Recuerdo una ocasión en la que era niño y quedaban
diez días para mi cumpleaños. Recuerdo mirarme las palmas de las manos, los
dedos extendidos y pensar que esos eran los días que quedaban para mi
cumpleaños. Ese momento fue un peso en el pecho, era muchísimo tiempo y había
que pasar por todos esos días sin poder huir, una sensación horrorosa.

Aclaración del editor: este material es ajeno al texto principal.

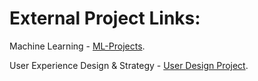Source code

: # External Project Links:

Machine Learning - [ML-Projects](https://drive.google.com/drive/folders/1lJw-HxEO6NxTo3k_epQp2qNI_wTjJYjK?usp=share_link).


User Experience Design & Strategy - [User Design Project](https://drive.google.com/drive/folders/1Op9P98Ac0_nmz_qIMlyzJdvQdraFbO7p?usp=share_link).

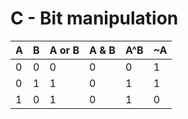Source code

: **C - Bit manipulation**
=======================

| A  | B  | A or B  |A & B   | A^B  | ~A|
|--- |--- |---      |---     |---   |-- |
|  0 |0   |   0     |0       |0     | 1 |
|  0 | 1  | 1       |0       |1     | 1 |
|  1 | 0  | 1       |0       |1     | 0 |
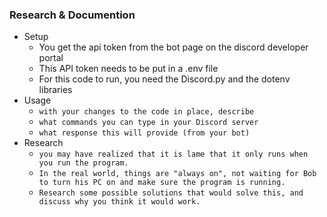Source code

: ### Research & Documention

- Setup
    - You get the api token from the bot page on the discord developer portal
    - This API token needs to be put in a .env file
    - For this code to run, you need the Discord.py and the dotenv libraries
- Usage
    - `with your changes to the code in place, describe`
    - `what commands you can type in your Discord server`
    - `what response this will provide (from your bot)`
- Research
    - `you may have realized that it is lame that it only runs when you run the program.`
    - `In the real world, things are "always on", not waiting for Bob to turn his PC on and make sure the program is running.`
    - `Research some possible solutions that would solve this, and discuss why you think it would work.`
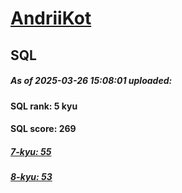 # [AndriiKot](https://www.codewars.com/users/AndriiKot) 
## SQL

##### As of 2025-03-26 15:08:01 uploaded:

#### SQL rank: 5 kyu

#### SQL score: 269

##### [7-kyu: 55](https://github.com/AndriiKot/SQL__CodeWars/tree/main/kyu-7)

##### [8-kyu: 53](https://github.com/AndriiKot/SQL__CodeWars/tree/main/kyu-8)


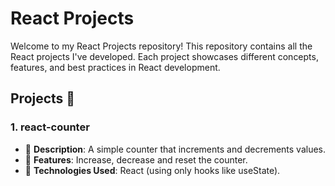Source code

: # React Projects

Welcome to my React Projects repository! This repository contains all the React projects I've developed. Each project showcases different concepts, features, and best practices in React development.

## Projects 🚀

### 1. react-counter
   - 🥇 **Description**: A simple counter that increments and decrements values.
   - 🥈 **Features**: Increase, decrease and reset the counter.
   - 🥉 **Technologies Used**: React (using only hooks like useState).
  
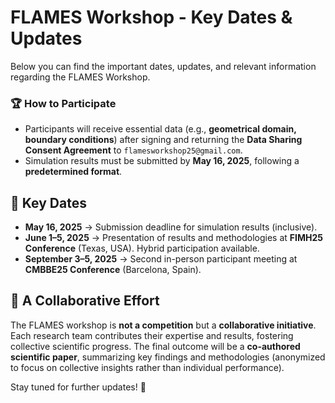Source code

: # FLAMES Workshop - Key Dates & Updates

Below you can find the important dates, updates, and relevant information regarding the FLAMES Workshop.

### 🏆 **How to Participate**

- Participants will receive essential data (e.g., **geometrical domain, boundary conditions**) after signing and returning the **Data Sharing Consent Agreement** to `flamesworkshop25@gmail.com`.
- Simulation results must be submitted by **May 16, 2025**, following a **predetermined format**.

## 📅 **Key Dates**

- **May 16, 2025** → Submission deadline for simulation results (inclusive).
- **June 1–5, 2025** → Presentation of results and methodologies at **FIMH25 Conference** (Texas, USA). Hybrid participation available.
- **September 3–5, 2025** → Second in-person participant meeting at **CMBBE25 Conference** (Barcelona, Spain).

## 🤝 **A Collaborative Effort**

The FLAMES workshop is **not a competition** but a **collaborative initiative**. Each research team contributes their expertise and results, fostering collective scientific progress. The final outcome will be a **co-authored scientific paper**, summarizing key findings and methodologies (anonymized to focus on collective insights rather than individual performance).

Stay tuned for further updates! 🚀
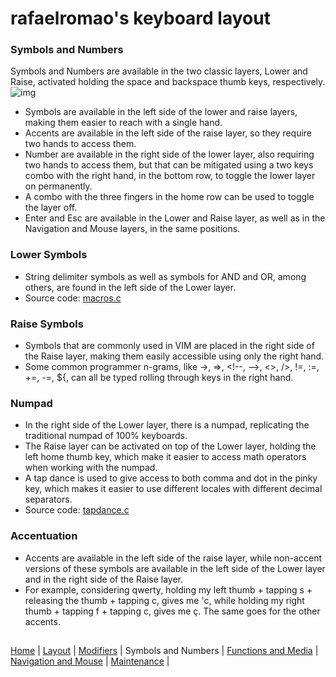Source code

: # rafaelromao's keyboard layout

### Symbols and Numbers
Symbols and Numbers are available in the two classic layers, Lower and Raise, activated holding the space and backspace thumb keys, respectively.
![img](https://i.imgur.com/up11CwT.png)
- Symbols are available in the left side of the lower and raise layers, making them easier to reach with a single hand.
- Accents are available in the left side of the raise layer, so they require two hands to access them.
- Number are available in the right side of the lower layer, also requiring two hands to access them, but that can be mitigated using a two keys combo with the right hand, in the bottom row, to toggle the lower layer on permanently.
- A combo with the three fingers in the home row can be used to toggle the layer off.
- Enter and Esc are available in the Lower and Raise layer, as well as in the Navigation and Mouse layers, in the same positions.

### Lower Symbols
- String delimiter symbols as well as symbols for AND and OR, among others, are found in the left side of the Lower layer.
- Source code: [macros.c](../features/macros.c)

### Raise Symbols
- Symbols that are commonly used in VIM are placed in the right side of the Raise layer, making them easily accessible using only the right hand.
- Some common programmer n-grams, like ->, =>, \<!--, -->, <>, />, !=, :=, +=, -=, ${, can all be typed rolling through keys in the right hand.

### Numpad
- In the right side of the Lower layer, there is a numpad, replicating the traditional numpad of 100% keyboards.
- The Raise layer can be activated on top of the Lower layer, holding the left home thumb key, which make it easier to access math operators when working with the numpad.
- A tap dance is used to give access to both comma and dot in the pinky key, which makes it easier to use different locales with different decimal separators.
- Source code: [tapdance.c](../features/tapdance.c)

### Accentuation
- Accents are available in the left side of the raise layer, while non-accent versions of these symbols are available in the left side of the Lower layer and in the right side of the Raise layer.
- For example, considering qwerty, holding my left thumb + tapping s + releasing the thumb + tapping c, gives me 'c, while holding my right thumb + tapping f + tapping c, gives me ç. The same goes for the other accents.


##
[Home](../readme.md) | 
[Layout](layout.md) |
[Modifiers](modifiers.md) |
Symbols and Numbers |
[Functions and Media](functions.md) | 
[Navigation and Mouse](navigation.md) |
[Maintenance](maintenance.md) |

El otro día en teatro la profesora nos dijo que debíamos elaborar nuestra hoja
profesional y apuntar en ella cinco cosas que creyésemos que debíamos cuidar
antes de cada actuación. Decía que los calentamientos típicos no tienen por qué
ser idóneos para todos, que había quien podía tener bien la voz o el cuerpo
relajado, de forma que en la hoja debíamos poner una palabra o un dibujo para
recordar, de un solo vistazo, qué debíamos calentar antes de una actuación. Si
esa hoja no fuese para teatro sino para mi vida, una de las cosas que habría de
apuntar sería la paciencia.
Antes, como en la anécdota que he contado, mi impaciencia era temporal, quería
que llegara mi cumpleaños, que llegase Reyes o que llegase el verano. Ahora las
fechas me importan menos, y sin embargo la impaciencia sigue. Ahora soy
impaciente con las personas, veo una posible amistad y no quiero pasar por los
trámites oportunos y lentos, quiero que ya seamos amigos y de verdad, con
intimidades y tinieblas. Si conozco a alguien y me gusta y le gusto, no quiero
tener que pasar por lo mismo, aunque sepa que es mejor así, quiero llegar al
final y después al final del final, tan rápido que es como un destello, una
nota en una agenda o algo que recuerdas una vez ha pasado el tiempo.
Ojalá con las personas pudiera mirarme los diez dedos estirados y suspirar
porque no puedo hacer nada porque las cosas vayan más deprisa.